Look at each line below and count those with the word "Juliettburn"; the answer is that number only.

+--

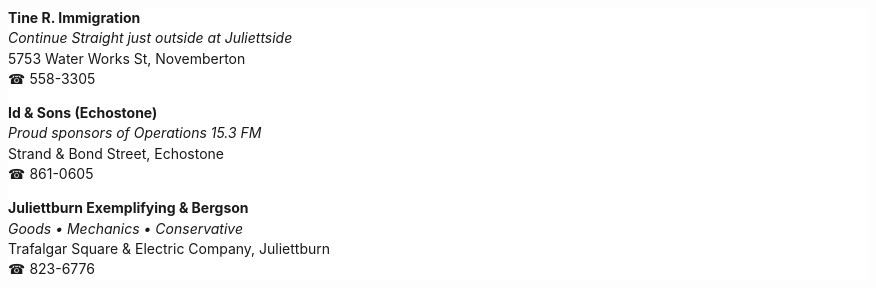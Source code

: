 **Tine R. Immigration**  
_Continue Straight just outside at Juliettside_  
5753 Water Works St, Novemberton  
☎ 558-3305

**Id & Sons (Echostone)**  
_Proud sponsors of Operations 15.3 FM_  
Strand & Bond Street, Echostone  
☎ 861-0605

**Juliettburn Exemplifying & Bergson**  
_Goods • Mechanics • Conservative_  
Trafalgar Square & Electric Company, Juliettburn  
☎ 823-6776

+--

▸ REPLY TO THE EXERCISE:
2